## What is expected
Please return only the lines from the one holding "- Análisis personal" through the one holding "- Reflexión sobre", exactly as they appear in the records below, both ends included.
-=-=-=-=-
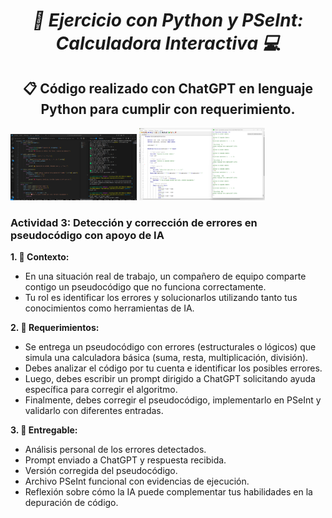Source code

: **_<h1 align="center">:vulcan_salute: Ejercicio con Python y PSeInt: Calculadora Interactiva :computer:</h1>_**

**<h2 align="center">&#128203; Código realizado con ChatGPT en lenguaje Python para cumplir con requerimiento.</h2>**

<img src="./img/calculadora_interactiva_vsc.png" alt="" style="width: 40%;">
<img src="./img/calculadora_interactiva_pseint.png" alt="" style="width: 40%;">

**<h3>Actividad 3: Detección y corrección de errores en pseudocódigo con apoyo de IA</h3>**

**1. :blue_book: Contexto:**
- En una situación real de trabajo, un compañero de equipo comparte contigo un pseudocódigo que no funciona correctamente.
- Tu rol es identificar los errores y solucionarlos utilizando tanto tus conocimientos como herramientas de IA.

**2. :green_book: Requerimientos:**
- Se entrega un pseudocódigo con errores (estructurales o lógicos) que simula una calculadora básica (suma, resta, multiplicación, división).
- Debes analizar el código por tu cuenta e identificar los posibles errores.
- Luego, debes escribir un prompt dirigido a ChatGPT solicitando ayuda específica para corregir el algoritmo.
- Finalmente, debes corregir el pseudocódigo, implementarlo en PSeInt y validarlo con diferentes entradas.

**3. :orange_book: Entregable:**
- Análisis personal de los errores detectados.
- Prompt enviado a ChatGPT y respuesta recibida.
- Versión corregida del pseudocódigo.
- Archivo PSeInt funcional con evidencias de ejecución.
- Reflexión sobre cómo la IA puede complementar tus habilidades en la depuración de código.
-=-=-=-=-
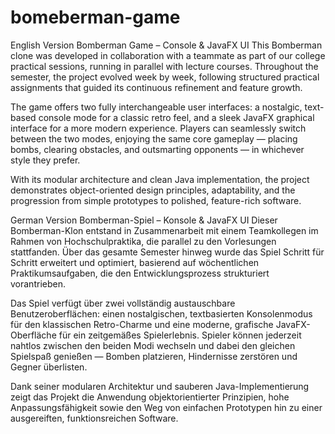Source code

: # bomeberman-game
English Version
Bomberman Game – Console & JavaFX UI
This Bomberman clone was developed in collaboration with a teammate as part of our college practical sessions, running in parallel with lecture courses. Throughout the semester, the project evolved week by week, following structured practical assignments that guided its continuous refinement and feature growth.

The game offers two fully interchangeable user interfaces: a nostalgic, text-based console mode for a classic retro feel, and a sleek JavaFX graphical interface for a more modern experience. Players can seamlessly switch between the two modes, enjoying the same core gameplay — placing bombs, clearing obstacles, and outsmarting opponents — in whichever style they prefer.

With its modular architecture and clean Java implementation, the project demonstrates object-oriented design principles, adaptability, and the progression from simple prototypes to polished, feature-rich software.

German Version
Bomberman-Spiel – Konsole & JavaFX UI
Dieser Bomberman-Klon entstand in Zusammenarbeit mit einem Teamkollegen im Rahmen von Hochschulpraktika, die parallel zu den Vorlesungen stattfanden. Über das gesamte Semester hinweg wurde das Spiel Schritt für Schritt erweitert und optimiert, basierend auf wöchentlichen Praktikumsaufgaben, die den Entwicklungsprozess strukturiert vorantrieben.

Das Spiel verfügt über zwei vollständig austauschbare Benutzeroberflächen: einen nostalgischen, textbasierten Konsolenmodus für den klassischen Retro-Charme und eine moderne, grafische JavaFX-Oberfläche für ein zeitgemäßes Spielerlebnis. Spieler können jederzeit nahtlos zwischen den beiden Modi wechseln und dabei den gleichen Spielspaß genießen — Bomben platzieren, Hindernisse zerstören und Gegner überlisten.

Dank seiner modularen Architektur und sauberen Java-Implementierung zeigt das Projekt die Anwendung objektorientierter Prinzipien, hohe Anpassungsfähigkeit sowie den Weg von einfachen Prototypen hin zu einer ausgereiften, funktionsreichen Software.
-=-=-=-=-
## Task response
- Análisis personal de los errores detectados.
- Prompt enviado a ChatGPT y respuesta recibida.
- Versión corregida del pseudocódigo.
- Archivo PSeInt funcional con evidencias de ejecución.
- Reflexión sobre cómo la IA puede complementar tus habilidades en la depuración de código.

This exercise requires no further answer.